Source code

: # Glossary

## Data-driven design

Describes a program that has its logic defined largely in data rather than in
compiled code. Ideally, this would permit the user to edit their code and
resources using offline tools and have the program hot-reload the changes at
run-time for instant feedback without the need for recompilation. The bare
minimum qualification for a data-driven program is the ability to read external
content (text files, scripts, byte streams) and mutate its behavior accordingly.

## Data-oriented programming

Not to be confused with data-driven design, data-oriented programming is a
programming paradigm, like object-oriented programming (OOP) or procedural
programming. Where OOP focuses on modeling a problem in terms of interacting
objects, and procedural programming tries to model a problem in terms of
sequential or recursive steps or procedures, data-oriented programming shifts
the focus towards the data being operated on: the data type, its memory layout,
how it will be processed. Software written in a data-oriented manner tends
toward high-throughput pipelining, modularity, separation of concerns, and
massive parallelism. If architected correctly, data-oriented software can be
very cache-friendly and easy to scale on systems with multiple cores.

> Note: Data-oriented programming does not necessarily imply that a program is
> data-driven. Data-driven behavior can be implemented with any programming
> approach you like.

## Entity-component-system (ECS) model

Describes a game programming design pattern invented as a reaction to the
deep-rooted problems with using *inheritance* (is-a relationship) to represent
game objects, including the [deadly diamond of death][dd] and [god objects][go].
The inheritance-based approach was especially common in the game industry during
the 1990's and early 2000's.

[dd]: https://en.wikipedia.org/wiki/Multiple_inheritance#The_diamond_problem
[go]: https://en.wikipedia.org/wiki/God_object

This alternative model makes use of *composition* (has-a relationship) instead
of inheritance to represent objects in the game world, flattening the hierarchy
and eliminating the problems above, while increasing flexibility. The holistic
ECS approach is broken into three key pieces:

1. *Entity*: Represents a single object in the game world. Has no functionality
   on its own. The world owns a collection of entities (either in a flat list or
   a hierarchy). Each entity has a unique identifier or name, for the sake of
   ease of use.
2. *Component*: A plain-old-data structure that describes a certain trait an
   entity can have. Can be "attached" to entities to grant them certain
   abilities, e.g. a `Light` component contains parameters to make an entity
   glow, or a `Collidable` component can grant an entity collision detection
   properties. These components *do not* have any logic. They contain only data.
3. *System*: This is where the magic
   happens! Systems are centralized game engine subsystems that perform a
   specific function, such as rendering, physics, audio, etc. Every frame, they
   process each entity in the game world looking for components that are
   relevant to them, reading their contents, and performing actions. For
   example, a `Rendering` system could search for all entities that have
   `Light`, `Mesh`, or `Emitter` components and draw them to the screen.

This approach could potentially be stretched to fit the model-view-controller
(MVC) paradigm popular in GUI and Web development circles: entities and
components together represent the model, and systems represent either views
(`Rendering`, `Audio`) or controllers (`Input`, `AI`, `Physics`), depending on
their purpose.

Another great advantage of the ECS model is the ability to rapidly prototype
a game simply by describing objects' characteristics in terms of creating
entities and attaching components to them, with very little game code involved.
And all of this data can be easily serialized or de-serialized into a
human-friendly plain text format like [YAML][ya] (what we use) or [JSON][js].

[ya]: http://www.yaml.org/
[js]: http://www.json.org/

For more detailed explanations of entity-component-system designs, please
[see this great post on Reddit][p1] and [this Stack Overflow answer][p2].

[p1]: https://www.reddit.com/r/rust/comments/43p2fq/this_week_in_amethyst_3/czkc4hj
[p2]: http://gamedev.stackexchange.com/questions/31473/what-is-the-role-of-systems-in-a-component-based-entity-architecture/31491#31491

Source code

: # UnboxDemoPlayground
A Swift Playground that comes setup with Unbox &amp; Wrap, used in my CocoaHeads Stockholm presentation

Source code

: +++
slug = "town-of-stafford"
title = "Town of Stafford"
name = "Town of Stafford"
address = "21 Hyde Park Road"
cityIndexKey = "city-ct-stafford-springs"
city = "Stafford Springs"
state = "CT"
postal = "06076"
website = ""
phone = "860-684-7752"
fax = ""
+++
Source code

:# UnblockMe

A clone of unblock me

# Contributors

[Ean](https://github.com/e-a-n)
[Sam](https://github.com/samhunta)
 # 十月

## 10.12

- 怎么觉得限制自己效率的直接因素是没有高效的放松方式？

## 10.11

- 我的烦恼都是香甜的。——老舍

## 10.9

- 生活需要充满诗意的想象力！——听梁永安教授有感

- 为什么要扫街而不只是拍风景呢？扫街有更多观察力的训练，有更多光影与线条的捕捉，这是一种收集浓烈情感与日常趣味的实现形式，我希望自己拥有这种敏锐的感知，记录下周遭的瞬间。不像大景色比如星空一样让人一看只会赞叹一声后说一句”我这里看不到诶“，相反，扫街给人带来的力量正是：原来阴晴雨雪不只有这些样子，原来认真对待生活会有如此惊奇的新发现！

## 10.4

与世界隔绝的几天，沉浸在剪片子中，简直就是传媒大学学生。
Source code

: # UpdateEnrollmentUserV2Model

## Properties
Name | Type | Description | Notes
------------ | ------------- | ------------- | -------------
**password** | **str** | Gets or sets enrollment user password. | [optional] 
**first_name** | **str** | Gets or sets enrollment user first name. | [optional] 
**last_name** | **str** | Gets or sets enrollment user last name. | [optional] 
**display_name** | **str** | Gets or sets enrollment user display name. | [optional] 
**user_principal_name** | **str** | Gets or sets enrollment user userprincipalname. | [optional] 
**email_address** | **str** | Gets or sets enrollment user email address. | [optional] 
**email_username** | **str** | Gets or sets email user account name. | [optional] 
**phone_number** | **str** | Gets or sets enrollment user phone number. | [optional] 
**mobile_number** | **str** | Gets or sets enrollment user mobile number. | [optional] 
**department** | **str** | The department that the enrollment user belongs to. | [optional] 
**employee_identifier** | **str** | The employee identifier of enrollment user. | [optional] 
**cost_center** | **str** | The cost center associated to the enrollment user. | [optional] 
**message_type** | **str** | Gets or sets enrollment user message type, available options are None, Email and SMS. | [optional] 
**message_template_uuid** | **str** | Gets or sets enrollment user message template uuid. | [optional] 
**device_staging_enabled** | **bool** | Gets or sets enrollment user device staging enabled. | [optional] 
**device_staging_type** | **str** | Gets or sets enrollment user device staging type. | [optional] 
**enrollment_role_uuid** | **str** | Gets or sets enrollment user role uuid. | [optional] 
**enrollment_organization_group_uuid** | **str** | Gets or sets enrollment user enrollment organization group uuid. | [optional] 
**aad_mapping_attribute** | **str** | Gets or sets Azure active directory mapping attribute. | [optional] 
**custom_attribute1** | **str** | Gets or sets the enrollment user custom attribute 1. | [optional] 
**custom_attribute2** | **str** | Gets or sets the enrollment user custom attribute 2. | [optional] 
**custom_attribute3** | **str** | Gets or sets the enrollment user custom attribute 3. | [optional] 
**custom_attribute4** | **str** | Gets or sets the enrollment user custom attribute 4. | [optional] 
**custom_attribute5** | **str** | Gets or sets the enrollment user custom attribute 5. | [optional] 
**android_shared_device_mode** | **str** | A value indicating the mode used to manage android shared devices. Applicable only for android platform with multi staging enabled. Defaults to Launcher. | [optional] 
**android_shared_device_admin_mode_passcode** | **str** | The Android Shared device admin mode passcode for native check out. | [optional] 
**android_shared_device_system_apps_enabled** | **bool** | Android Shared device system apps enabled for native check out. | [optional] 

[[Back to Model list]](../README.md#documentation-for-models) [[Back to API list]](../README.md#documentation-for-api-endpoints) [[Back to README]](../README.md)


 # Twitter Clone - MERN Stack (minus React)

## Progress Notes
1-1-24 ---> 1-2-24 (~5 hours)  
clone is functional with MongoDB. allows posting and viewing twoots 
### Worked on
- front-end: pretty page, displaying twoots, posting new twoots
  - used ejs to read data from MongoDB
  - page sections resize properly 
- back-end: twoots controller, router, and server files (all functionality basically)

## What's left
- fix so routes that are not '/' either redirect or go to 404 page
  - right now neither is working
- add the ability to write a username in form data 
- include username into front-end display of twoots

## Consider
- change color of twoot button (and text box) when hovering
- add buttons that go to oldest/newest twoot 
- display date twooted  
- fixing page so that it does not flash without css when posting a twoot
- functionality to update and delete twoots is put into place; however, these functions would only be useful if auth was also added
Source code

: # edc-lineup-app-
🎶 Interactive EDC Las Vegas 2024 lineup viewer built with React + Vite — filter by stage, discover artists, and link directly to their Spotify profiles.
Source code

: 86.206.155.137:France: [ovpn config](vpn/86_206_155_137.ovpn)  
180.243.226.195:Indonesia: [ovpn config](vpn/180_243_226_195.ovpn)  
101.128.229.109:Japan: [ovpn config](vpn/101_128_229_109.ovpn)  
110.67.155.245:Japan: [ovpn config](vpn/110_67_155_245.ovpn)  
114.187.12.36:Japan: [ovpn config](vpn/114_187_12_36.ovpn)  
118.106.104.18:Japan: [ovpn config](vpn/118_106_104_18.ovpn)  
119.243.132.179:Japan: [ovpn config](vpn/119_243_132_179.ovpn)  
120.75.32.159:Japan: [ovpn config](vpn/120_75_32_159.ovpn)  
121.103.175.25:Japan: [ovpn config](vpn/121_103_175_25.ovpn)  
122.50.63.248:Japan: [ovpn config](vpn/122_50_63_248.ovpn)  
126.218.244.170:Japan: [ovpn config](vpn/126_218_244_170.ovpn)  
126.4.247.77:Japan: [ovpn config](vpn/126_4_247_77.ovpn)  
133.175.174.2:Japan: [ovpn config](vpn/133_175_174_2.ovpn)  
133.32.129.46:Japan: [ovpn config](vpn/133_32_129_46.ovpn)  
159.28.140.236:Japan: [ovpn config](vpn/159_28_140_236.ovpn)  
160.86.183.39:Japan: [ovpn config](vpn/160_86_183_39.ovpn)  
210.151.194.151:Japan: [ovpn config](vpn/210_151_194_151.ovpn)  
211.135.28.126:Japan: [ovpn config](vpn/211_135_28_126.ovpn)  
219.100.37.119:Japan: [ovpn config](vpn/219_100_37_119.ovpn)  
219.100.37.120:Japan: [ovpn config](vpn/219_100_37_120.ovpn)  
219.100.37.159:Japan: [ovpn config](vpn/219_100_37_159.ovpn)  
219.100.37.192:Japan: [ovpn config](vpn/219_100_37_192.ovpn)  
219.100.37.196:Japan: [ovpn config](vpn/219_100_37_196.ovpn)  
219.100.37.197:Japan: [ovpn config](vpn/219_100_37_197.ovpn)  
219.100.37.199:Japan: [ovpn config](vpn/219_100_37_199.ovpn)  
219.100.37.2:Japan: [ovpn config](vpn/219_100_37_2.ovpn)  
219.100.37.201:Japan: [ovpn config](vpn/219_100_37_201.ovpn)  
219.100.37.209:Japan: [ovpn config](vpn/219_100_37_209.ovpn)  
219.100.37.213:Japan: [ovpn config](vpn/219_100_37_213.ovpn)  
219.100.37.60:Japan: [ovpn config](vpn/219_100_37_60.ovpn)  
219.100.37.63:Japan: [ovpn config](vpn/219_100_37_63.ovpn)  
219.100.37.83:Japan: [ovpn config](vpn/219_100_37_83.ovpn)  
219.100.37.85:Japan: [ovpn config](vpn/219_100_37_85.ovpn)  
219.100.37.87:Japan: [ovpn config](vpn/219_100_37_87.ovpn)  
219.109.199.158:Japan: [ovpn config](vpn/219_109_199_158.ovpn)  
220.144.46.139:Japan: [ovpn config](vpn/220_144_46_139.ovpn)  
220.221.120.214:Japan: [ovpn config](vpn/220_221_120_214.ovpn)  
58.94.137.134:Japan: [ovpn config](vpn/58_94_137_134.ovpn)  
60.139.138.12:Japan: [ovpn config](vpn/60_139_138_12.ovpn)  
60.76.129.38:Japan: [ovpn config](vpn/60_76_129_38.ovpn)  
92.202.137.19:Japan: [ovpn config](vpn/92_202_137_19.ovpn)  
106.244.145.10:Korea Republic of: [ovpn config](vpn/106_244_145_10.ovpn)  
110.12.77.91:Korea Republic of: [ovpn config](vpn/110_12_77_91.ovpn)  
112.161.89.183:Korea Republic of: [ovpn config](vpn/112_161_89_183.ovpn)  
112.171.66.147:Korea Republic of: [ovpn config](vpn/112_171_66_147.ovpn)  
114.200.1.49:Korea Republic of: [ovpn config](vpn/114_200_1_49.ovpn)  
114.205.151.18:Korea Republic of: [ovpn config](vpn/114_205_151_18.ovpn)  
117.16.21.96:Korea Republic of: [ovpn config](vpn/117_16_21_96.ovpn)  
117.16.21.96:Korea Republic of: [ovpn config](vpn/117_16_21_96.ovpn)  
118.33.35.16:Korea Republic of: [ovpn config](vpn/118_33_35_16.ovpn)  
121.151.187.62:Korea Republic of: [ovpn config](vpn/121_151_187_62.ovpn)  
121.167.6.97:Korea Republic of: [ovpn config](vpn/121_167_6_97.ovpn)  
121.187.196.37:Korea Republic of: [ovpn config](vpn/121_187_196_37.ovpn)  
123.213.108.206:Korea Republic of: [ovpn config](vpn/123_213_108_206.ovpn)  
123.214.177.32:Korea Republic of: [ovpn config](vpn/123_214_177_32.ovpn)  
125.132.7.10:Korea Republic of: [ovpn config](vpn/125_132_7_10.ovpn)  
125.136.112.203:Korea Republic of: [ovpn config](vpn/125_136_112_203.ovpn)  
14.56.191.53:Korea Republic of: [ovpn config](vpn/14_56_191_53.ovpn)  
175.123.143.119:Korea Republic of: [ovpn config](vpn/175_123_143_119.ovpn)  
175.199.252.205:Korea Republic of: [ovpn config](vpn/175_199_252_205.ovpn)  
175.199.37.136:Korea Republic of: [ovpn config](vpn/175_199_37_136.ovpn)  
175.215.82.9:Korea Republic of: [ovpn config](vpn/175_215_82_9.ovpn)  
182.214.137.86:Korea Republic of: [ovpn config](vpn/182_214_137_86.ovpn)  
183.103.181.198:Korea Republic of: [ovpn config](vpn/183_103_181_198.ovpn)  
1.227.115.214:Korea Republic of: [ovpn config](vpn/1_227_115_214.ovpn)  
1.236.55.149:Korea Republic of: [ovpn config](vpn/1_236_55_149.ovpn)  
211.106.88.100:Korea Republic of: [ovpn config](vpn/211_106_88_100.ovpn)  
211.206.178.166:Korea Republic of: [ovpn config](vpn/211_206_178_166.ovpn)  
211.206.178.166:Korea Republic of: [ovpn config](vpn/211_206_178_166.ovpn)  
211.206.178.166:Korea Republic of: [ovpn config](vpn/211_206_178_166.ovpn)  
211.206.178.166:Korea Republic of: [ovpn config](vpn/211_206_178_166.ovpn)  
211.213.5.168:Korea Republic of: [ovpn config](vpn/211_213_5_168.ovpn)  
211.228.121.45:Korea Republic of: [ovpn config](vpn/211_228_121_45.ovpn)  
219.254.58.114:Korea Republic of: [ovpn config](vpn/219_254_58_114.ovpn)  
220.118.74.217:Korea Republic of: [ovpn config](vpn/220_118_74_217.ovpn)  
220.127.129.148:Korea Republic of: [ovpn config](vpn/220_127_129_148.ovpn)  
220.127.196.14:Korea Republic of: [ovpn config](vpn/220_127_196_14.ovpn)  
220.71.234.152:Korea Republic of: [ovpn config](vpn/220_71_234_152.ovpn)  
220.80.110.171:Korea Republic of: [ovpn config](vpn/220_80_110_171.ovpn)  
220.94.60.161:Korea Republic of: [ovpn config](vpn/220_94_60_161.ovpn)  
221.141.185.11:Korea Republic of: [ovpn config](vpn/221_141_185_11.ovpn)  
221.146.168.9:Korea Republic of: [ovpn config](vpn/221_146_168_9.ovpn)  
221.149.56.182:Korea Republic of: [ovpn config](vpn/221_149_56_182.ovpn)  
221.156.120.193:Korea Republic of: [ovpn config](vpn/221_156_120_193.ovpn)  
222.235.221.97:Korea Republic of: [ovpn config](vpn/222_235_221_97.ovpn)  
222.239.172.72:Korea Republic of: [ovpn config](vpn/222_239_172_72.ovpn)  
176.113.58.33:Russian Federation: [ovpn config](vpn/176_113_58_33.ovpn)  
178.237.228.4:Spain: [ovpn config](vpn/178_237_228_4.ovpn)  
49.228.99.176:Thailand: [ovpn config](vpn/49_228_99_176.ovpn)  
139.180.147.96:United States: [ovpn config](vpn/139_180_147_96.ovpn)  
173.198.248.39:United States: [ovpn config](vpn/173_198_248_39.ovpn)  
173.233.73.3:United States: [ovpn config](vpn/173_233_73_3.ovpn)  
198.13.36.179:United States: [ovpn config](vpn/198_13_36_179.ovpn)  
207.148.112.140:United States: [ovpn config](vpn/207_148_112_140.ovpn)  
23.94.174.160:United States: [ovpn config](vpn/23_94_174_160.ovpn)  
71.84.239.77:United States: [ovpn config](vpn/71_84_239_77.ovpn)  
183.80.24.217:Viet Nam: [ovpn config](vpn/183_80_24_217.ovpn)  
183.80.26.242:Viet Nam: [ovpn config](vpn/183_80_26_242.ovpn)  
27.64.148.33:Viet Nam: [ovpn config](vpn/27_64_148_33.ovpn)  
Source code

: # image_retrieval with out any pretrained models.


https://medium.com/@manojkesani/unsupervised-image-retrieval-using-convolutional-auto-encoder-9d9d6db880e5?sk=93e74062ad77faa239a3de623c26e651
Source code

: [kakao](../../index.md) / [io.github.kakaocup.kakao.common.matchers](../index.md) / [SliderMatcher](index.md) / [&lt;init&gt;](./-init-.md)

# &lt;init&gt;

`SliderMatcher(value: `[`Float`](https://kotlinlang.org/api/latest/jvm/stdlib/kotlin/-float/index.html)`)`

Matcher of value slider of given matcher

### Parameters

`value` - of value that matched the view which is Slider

§ PROMPT
Exact copies of the lines from the start of the data up to the line holding "minimum qualification for", both included, are all that is needed.

§ EXERCISE SOLUTION
Source code

: # Glossary

## Data-driven design

Describes a program that has its logic defined largely in data rather than in
compiled code. Ideally, this would permit the user to edit their code and
resources using offline tools and have the program hot-reload the changes at
run-time for instant feedback without the need for recompilation. The bare
minimum qualification for a data-driven program is the ability to read external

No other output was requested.